‘Hello,’ said the llama.
‘Hello,’ I replied, striving to maintain an air of nonchalance as one does when confronted by llamas. ‘I haven’t seen you for ages. Where’ve you been?’
‘I haven’t been anywhere,’ replied the llama.
‘You must have been somewhere,’ I countered.
‘Why?’
‘Everybody has to be somewhere,’ I reasoned hopefully. (The application of reason is always accompanied by an unaccountable hint of uncertainty in such situations.) ‘You’re here now, aren’t you? Here is somewhere.’
‘Am I? Is it? On what basis do you hold to such a presumption?’
‘On the basis that I can see you and hear you and I’m talking back to you.’
‘And you trust the apparent evidence of your eyes, ears and brain, do you, in spite of your being aware that the organs to which you ascribe such unquestioned validity are far from infallible?’

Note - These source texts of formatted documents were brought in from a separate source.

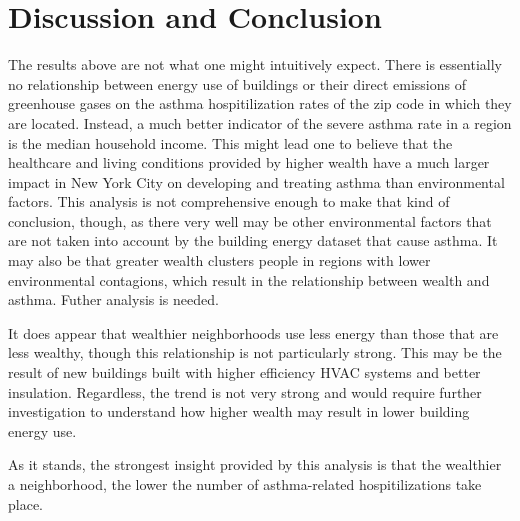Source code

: \documentclass[conference]{IEEEtran}
\begin{document}
\section{Discussion and Conclusion}
The results above are not what one might intuitively expect. There is essentially
no relationship between energy use of buildings or their direct emissions of greenhouse
gases on the asthma hospitilization rates of the zip code in which they are located.
Instead, a much better indicator of the severe asthma rate in a region is the median
household income. This might lead one to believe that the healthcare and living conditions
provided by higher wealth have a much larger impact in New York City on developing
and treating asthma than environmental factors. This analysis is not comprehensive
enough to make that kind of conclusion, though, as there very well may be other environmental
factors that are not taken into account by the building energy dataset that cause
asthma. It may also be that greater wealth clusters people in regions with lower environmental
contagions, which result in the relationship between wealth and asthma. Futher analysis is
needed.

It does appear that wealthier neighborhoods use less energy than those that are less
wealthy, though this relationship is not particularly strong. This may be
the result of new buildings built with higher efficiency HVAC systems and better
insulation. Regardless, the trend is not very strong and would require further
investigation to understand how higher wealth may result in lower building energy use.

As it stands, the strongest insight provided by this analysis is that the wealthier
a neighborhood, the lower the number of asthma-related hospitilizations take place.

%
%
\end{document}
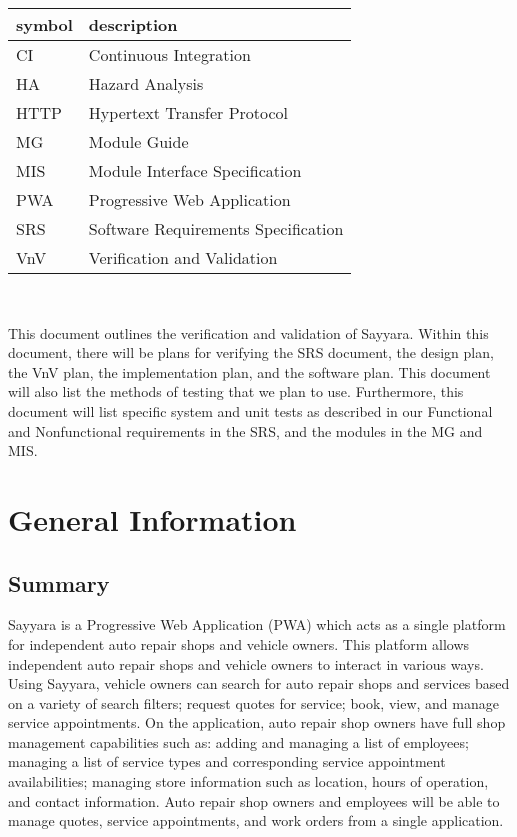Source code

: \documentclass[12pt, titlepage]{article}
\begin{document}
\renewcommand{\arraystretch}{1.2}
\begin{tabular}{l l}
	\toprule
	\textbf{symbol} & \textbf{description}                \\
	\midrule
	CI              & Continuous Integration              \\
	HA              & Hazard Analysis                     \\
	HTTP            & Hypertext Transfer Protocol         \\
	MG              & Module Guide                        \\
	MIS             & Module Interface Specification      \\
	PWA             & Progressive Web Application         \\
	SRS             & Software Requirements Specification \\
	VnV             & Verification and Validation         \\
	\bottomrule
\end{tabular}\\

\newpage


This document outlines the verification and validation of Sayyara. Within this document, there will
be plans for verifying the SRS document, the design plan, the VnV plan, the implementation plan,
and the software plan. This document will also list the methods of testing that we plan to use.
Furthermore, this document will list specific system and unit tests as described in our Functional
and Nonfunctional requirements in the SRS, and the modules in the MG and MIS.

\section{General Information}

\subsection{Summary}

Sayyara is a Progressive Web Application (PWA) which acts as a single platform for independent auto
repair shops and vehicle owners. This platform allows independent auto repair shops and vehicle
owners to interact in various ways. Using Sayyara, vehicle owners can search for auto repair shops
and services based on a variety of search filters; request quotes for service; book, view, and
manage service appointments. On the application, auto repair shop owners have full shop management
capabilities such as: adding and managing a list of employees; managing a list of service types and
corresponding service appointment availabilities; managing store information such as location,
hours of operation, and contact information. Auto repair shop owners and employees will be able to
manage quotes, service appointments, and work orders from a single application.
\end{document}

‘Ah, I see; we’re back to that one. You’re suggesting, not for the first time, that you’re a figment of my imagination, a hallucination even.’
‘Well, shiver my Peruvian timbers all the way down to the tip of Tierra del Fuego,’ he said, feigning great surprise. ‘Am I really? That’s a lot of mountains you just covered.’
‘You know what?’ I offered, suddenly feeling emboldened. ‘Sometimes you don’t make sense.’
‘You may say that,’ he replied ruefully. ‘I wouldn’t care to comment.’
And then he cocked his head to one side and looked, apparently with some degree of purpose, into my eyes. I began to feel that I was once again sliding down that long, dark tunnel, the one down which I slithered after encountering the woman with amazingly dark eyes in Tesco. I shook myself and came back to the here and now, only to see him still staring at me but with an unmistakable look of smugness and mischief in his eyes.
‘On that note, I think I should leave,’ he said. ‘But before I go, there’s something I’m curious about.’
‘What’s that?’
‘That story you wrote, about the ghost called Mr Jonathon.’
‘You’ve read it?’
‘Of course. Would you rather I hadn’t?’
‘No. I just didn’t realise you paid me that much attention.’
‘You don’t realise very much most of the time, do you? I’ve noticed that about humans. Actually, I was going to ask you the question at the time, but that dark stuff hanging around you didn’t smell at all pleasant, so I changed my mind.’
‘I was depressed.’
‘I know. I sympathised.’
‘Did you?’
‘No, I decided to be facetious for a change. But anyway, the question I have is this: At the end of the story, the little girl – I don’t remember her name – says to her mother that Mr Jonathon instructs them to get a dog. Why?’
‘I don’t know really. It just came to me. I suppose I felt that it introduced a note of uncertainty – you know, left a question mark in the mind of the reader.’
‘I see, so one small part of your brain does work after all. That’s encouraging. I'll probably visit you again one fine day, or un-fine day, or whatever... Who can tell? Goodbye.’
And then he disappeared. What is one to make of it all?